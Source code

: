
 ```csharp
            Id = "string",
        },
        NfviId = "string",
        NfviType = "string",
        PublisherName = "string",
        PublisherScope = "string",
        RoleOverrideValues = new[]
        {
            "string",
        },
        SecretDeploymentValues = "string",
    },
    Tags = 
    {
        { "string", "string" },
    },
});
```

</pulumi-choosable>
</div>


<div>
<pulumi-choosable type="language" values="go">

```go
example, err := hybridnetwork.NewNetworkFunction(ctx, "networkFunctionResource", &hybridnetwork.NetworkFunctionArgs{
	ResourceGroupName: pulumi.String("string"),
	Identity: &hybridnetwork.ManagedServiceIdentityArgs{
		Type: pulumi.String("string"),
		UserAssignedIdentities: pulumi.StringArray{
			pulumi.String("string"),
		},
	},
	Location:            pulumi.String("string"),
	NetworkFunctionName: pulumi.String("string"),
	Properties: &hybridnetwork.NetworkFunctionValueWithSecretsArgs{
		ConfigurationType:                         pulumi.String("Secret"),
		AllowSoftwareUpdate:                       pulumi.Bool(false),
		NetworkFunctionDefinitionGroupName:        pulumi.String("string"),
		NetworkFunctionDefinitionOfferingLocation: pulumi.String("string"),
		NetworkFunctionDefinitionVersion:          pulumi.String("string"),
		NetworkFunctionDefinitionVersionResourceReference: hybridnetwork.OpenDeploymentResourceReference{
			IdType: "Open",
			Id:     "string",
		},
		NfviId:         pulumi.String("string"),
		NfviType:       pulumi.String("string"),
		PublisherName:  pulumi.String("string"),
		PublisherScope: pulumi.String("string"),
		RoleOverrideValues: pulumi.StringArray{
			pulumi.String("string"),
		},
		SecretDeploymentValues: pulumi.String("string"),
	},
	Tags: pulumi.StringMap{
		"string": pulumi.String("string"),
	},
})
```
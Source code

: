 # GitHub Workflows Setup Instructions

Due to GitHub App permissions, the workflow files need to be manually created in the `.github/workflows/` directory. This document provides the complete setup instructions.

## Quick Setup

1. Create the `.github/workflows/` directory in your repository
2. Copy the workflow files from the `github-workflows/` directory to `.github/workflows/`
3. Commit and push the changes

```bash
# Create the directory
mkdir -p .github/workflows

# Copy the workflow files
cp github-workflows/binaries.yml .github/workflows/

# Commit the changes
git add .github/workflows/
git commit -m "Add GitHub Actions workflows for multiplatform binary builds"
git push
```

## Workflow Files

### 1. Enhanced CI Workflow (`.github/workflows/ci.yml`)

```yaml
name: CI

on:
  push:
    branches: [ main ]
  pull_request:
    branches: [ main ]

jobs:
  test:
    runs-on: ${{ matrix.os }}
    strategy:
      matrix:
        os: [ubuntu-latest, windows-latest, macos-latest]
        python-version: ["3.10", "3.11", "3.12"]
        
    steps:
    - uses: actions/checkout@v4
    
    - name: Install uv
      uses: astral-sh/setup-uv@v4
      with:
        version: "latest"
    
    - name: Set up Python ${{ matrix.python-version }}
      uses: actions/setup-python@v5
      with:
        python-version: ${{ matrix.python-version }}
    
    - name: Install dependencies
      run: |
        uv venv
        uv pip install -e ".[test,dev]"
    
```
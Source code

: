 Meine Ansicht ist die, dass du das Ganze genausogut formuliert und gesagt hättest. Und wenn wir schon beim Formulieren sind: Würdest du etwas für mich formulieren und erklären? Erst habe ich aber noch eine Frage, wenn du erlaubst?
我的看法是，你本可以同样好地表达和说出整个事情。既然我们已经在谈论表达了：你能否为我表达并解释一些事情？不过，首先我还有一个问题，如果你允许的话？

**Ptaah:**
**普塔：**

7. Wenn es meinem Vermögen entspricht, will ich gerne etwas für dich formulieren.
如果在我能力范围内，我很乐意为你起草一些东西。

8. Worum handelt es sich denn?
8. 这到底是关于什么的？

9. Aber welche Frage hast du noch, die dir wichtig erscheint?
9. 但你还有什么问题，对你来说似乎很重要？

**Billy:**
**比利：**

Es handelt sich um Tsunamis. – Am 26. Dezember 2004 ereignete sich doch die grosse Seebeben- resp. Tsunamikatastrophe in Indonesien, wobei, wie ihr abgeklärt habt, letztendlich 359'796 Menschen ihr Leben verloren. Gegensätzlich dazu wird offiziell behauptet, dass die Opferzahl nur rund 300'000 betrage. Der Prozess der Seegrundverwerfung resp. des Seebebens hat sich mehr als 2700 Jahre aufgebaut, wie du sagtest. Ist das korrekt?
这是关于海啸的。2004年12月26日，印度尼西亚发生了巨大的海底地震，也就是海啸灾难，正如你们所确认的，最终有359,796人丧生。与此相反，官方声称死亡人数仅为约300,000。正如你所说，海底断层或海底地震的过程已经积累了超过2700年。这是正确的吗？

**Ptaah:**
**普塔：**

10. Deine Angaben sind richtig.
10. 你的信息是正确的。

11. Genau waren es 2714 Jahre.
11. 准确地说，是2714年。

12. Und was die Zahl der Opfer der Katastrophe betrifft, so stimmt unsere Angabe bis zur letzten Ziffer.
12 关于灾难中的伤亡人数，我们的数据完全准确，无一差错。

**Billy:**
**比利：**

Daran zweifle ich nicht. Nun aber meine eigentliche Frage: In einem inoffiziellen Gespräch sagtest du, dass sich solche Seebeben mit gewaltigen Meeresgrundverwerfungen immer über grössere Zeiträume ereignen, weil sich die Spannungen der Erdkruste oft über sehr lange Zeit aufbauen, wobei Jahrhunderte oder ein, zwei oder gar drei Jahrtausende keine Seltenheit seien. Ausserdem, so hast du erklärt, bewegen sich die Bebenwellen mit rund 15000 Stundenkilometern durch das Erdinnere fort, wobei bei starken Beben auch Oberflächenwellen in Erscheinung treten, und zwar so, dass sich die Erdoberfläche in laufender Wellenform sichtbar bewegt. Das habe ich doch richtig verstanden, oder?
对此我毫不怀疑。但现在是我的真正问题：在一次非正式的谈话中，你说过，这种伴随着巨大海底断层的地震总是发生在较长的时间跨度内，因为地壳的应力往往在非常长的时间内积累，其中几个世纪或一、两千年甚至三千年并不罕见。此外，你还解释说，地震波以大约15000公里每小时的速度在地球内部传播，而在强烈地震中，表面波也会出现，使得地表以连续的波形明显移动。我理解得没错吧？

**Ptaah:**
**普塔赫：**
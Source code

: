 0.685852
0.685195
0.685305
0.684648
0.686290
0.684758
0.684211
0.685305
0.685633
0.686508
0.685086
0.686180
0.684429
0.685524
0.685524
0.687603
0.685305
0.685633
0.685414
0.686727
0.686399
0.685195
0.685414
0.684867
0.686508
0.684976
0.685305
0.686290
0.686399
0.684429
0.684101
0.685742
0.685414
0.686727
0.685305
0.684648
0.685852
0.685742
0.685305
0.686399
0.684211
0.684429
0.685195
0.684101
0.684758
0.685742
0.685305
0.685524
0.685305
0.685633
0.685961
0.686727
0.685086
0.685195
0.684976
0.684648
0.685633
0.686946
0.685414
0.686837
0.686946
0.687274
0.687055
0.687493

- - -

WHAT YOU WILL DO — Could you reproduce the data above exactly as given?

PROBLEM SOLUTION —
Source code

:
 ```csharp
            Id = "string",
        },
        NfviId = "string",
        NfviType = "string",
        PublisherName = "string",
        PublisherScope = "string",
        RoleOverrideValues = new[]
        {
            "string",
        },
        SecretDeploymentValues = "string",
    },
    Tags = 
    {
        { "string", "string" },
    },
});
```

</pulumi-choosable>
</div>


<div>
<pulumi-choosable type="language" values="go">

```go
example, err := hybridnetwork.NewNetworkFunction(ctx, "networkFunctionResource", &hybridnetwork.NetworkFunctionArgs{
	ResourceGroupName: pulumi.String("string"),
	Identity: &hybridnetwork.ManagedServiceIdentityArgs{
		Type: pulumi.String("string"),
		UserAssignedIdentities: pulumi.StringArray{
			pulumi.String("string"),
		},
	},
	Location:            pulumi.String("string"),
	NetworkFunctionName: pulumi.String("string"),
	Properties: &hybridnetwork.NetworkFunctionValueWithSecretsArgs{
		ConfigurationType:                         pulumi.String("Secret"),
		AllowSoftwareUpdate:                       pulumi.Bool(false),
		NetworkFunctionDefinitionGroupName:        pulumi.String("string"),
		NetworkFunctionDefinitionOfferingLocation: pulumi.String("string"),
		NetworkFunctionDefinitionVersion:          pulumi.String("string"),
		NetworkFunctionDefinitionVersionResourceReference: hybridnetwork.OpenDeploymentResourceReference{
			IdType: "Open",
			Id:     "string",
		},
		NfviId:         pulumi.String("string"),
		NfviType:       pulumi.String("string"),
		PublisherName:  pulumi.String("string"),
		PublisherScope: pulumi.String("string"),
		RoleOverrideValues: pulumi.StringArray{
			pulumi.String("string"),
		},
		SecretDeploymentValues: pulumi.String("string"),
	},
	Tags: pulumi.StringMap{
		"string": pulumi.String("string"),
	},
})
```
Source code

: # GitHub Workflows Setup Instructions

Due to GitHub App permissions, the workflow files need to be manually created in the `.github/workflows/` directory. This document provides the complete setup instructions.

## Quick Setup

1. Create the `.github/workflows/` directory in your repository
2. Copy the workflow files from the `github-workflows/` directory to `.github/workflows/`
3. Commit and push the changes

```bash
# Create the directory
mkdir -p .github/workflows

# Copy the workflow files
cp github-workflows/binaries.yml .github/workflows/

# Commit the changes
git add .github/workflows/
git commit -m "Add GitHub Actions workflows for multiplatform binary builds"
git push
```

## Workflow Files

### 1. Enhanced CI Workflow (`.github/workflows/ci.yml`)

```yaml
name: CI

on:
  push:
    branches: [ main ]
  pull_request:
    branches: [ main ]

jobs:
  test:
    runs-on: ${{ matrix.os }}
    strategy:
      matrix:
        os: [ubuntu-latest, windows-latest, macos-latest]
        python-version: ["3.10", "3.11", "3.12"]
        
    steps:
    - uses: actions/checkout@v4
    
    - name: Install uv
      uses: astral-sh/setup-uv@v4
      with:
        version: "latest"
    
    - name: Set up Python ${{ matrix.python-version }}
      uses: actions/setup-python@v5
      with:
        python-version: ${{ matrix.python-version }}
    
    - name: Install dependencies
      run: |
        uv venv
        uv pip install -e ".[test,dev]"
    
```
Source code

: Meine Ansicht ist die, dass du das Ganze genausogut formuliert und gesagt hättest. Und wenn wir schon beim Formulieren sind: Würdest du etwas für mich formulieren und erklären? Erst habe ich aber noch eine Frage, wenn du erlaubst?
我的看法是，你本可以同样好地表达和说出整个事情。既然我们已经在谈论表达了：你能否为我表达并解释一些事情？不过，首先我还有一个问题，如果你允许的话？

**Ptaah:**
**普塔：**

7. Wenn es meinem Vermögen entspricht, will ich gerne etwas für dich formulieren.
如果在我能力范围内，我很乐意为你起草一些东西。

8. Worum handelt es sich denn?
8. 这到底是关于什么的？

9. Aber welche Frage hast du noch, die dir wichtig erscheint?
9. 但你还有什么问题，对你来说似乎很重要？

**Billy:**
**比利：**

Es handelt sich um Tsunamis. – Am 26. Dezember 2004 ereignete sich doch die grosse Seebeben- resp. Tsunamikatastrophe in Indonesien, wobei, wie ihr abgeklärt habt, letztendlich 359'796 Menschen ihr Leben verloren. Gegensätzlich dazu wird offiziell behauptet, dass die Opferzahl nur rund 300'000 betrage. Der Prozess der Seegrundverwerfung resp. des Seebebens hat sich mehr als 2700 Jahre aufgebaut, wie du sagtest. Ist das korrekt?
这是关于海啸的。2004年12月26日，印度尼西亚发生了巨大的海底地震，也就是海啸灾难，正如你们所确认的，最终有359,796人丧生。与此相反，官方声称死亡人数仅为约300,000。正如你所说，海底断层或海底地震的过程已经积累了超过2700年。这是正确的吗？

**Ptaah:**
**普塔：**

10. Deine Angaben sind richtig.
10. 你的信息是正确的。

11. Genau waren es 2714 Jahre.
11. 准确地说，是2714年。

12. Und was die Zahl der Opfer der Katastrophe betrifft, so stimmt unsere Angabe bis zur letzten Ziffer.
12 关于灾难中的伤亡人数，我们的数据完全准确，无一差错。

**Billy:**
**比利：**

Daran zweifle ich nicht. Nun aber meine eigentliche Frage: In einem inoffiziellen Gespräch sagtest du, dass sich solche Seebeben mit gewaltigen Meeresgrundverwerfungen immer über grössere Zeiträume ereignen, weil sich die Spannungen der Erdkruste oft über sehr lange Zeit aufbauen, wobei Jahrhunderte oder ein, zwei oder gar drei Jahrtausende keine Seltenheit seien. Ausserdem, so hast du erklärt, bewegen sich die Bebenwellen mit rund 15000 Stundenkilometern durch das Erdinnere fort, wobei bei starken Beben auch Oberflächenwellen in Erscheinung treten, und zwar so, dass sich die Erdoberfläche in laufender Wellenform sichtbar bewegt. Das habe ich doch richtig verstanden, oder?
对此我毫不怀疑。但现在是我的真正问题：在一次非正式的谈话中，你说过，这种伴随着巨大海底断层的地震总是发生在较长的时间跨度内，因为地壳的应力往往在非常长的时间内积累，其中几个世纪或一、两千年甚至三千年并不罕见。此外，你还解释说，地震波以大约15000公里每小时的速度在地球内部传播，而在强烈地震中，表面波也会出现，使得地表以连续的波形明显移动。我理解得没错吧？

**Ptaah:**
**普塔赫：**
Source code

: 0.685852
0.685195
0.685305
0.684648
0.686290
0.684758
0.684211
0.685305
0.685633
0.686508
0.685086
0.686180
0.684429
0.685524
0.685524
0.687603
0.685305
0.685633
0.685414
0.686727
0.686399
0.685195
0.685414
0.684867
0.686508
0.684976
0.685305
0.686290
0.686399
0.684429
0.684101
0.685742
0.685414
0.686727
0.685305
0.684648
0.685852
0.685742
0.685305
0.686399
0.684211
0.684429
0.685195
0.684101
0.684758
0.685742
0.685305
0.685524
0.685305
0.685633
0.685961
0.686727
0.685086
0.685195
0.684976
0.684648
0.685633
0.686946
0.685414
0.686837
0.686946
0.687274
0.687055
0.687493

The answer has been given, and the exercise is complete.